You all are going to love this one.
Chocolate Coffee Cake, topped with a creamy, decadent vegan butter-cream frosting. Made entirely free of eggs, dairy, refined sugars, and requiring only one bowl.
It’s rich, decadent, and chocolate-y, with a bit of coffee to spice it up.
Who’s in for a treat?
This week was my brother’s birthday, so I was on a mission to create the perfect dessert for him. He’s the type who doesn’t mind indulging into (very large) portions, when it comes to chocolate cake. So I knew this was the one for him.
But of course, I couldn’t keep it too original, so I added in fresh brewed coffee to the cake, and coffee grounds to the frosting.
When the cake was served, everyone loved it. (well, there was only five of us, but still–you gotta trust me on this one.)
In fact, my brother happily enjoyed 3 slices (yes, three!!), along with heaps of vegan ice cream.
With that said, I promise this will please your crowd!!

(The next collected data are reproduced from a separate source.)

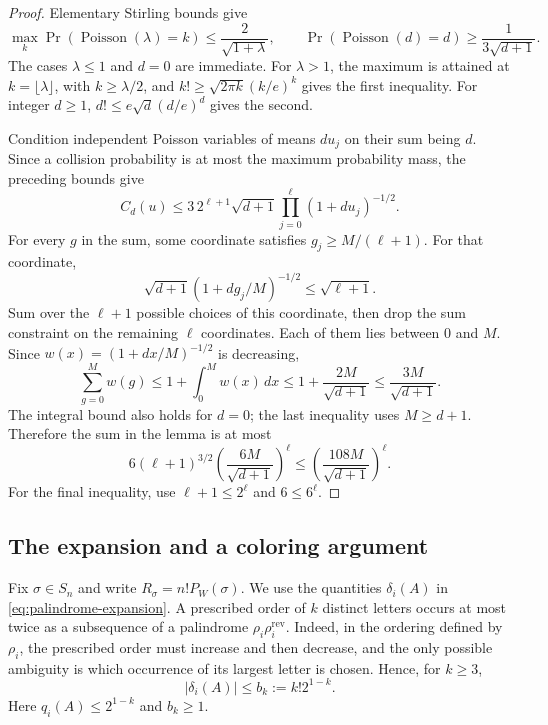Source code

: \begin{proof}
Elementary Stirling bounds give
\[
  \max_k\Pr(\operatorname{Poisson}(\lambda)=k)
     \leq\frac2{\sqrt{1+\lambda}},\qquad
  \Pr(\operatorname{Poisson}(d)=d)
     \geq\frac1{3\sqrt{d+1}}.
\]
The cases $\lambda\leq1$ and $d=0$ are immediate.  For $\lambda>1$,
the maximum is attained at $k=\lfloor\lambda\rfloor$, with
$k\geq\lambda/2$, and $k!\geq\sqrt{2\pi k}(k/e)^k$ gives the first
inequality.  For integer $d\geq1$,
$d!\leq e\sqrt d(d/e)^d$ gives the second.

Condition independent Poisson variables of means $du_j$ on their sum
being $d$.  Since a collision probability is at most the maximum
probability mass, the preceding bounds give
\[
  C_d(u)\leq3\,2^{\ell+1}\sqrt{d+1}
                   \prod_{j=0}^{\ell}(1+du_j)^{-1/2}.
\]
For every $g$ in the sum, some coordinate satisfies
$g_j\geq M/(\ell+1)$.  For that coordinate,
\[
  \sqrt{d+1}(1+dg_j/M)^{-1/2}\leq\sqrt{\ell+1}.
\]
Sum over the $\ell+1$ possible choices of this coordinate, then drop
the sum constraint on the remaining $\ell$ coordinates.  Each of them
lies between $0$ and $M$.  Since $w(x)=(1+dx/M)^{-1/2}$ is decreasing,
\[
  \sum_{g=0}^M w(g)
  \leq1+\int_0^M w(x)\,dx
  \leq1+\frac{2M}{\sqrt{d+1}}
  \leq\frac{3M}{\sqrt{d+1}}.
\]
The integral bound also holds for $d=0$; the last inequality uses
$M\geq d+1$.  Therefore the sum in the lemma is at most
\[
  6(\ell+1)^{3/2}
       \left(\frac{6M}{\sqrt{d+1}}\right)^\ell
  \leq\left(\frac{108M}{\sqrt{d+1}}\right)^\ell.
\]
For the final inequality, use $\ell+1\leq2^\ell$ and
$6\leq6^\ell$.
\end{proof}

\subsection{The expansion and a coloring argument}

Fix $\sigma\in S_n$ and write $R_\sigma=n!P_W(\sigma)$.  We use the
quantities $\delta_i(A)$ in \eqref{eq:palindrome-expansion}.  A prescribed
order of $k$ distinct letters occurs at most twice as a subsequence of
a palindrome $\rho_i\rho_i^{\mathrm{rev}}$.  Indeed, in the ordering
defined by $\rho_i$, the prescribed order must increase and then
decrease, and the only possible ambiguity is which occurrence of its
largest letter is chosen.  Hence, for $k\geq3$,
\begin{equation}\label{eq:palindrome-delta-bound}
  |\delta_i(A)|\leq b_k:=k!2^{1-k}.
\end{equation}
Here $q_i(A)\leq2^{1-k}$ and $b_k\geq1$.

This recipe makes a wonderful treat to share at parties, potlucks, or to enjoy as a dessert at dinner gatherings with friends and family. Enjoy with a generous scoop of vegan ice cream, or for the modest cake eater, a cold glass of almond milk.
This cake is:
And generously frosted
If you try the recipe, (don’t know why you wouldn’t..) I would love to see what you come up with & how you enjoyed it! Feel free to leave a comment, rate the recipe, and tag your photo @wholesomesoybean Instagram, so I can see!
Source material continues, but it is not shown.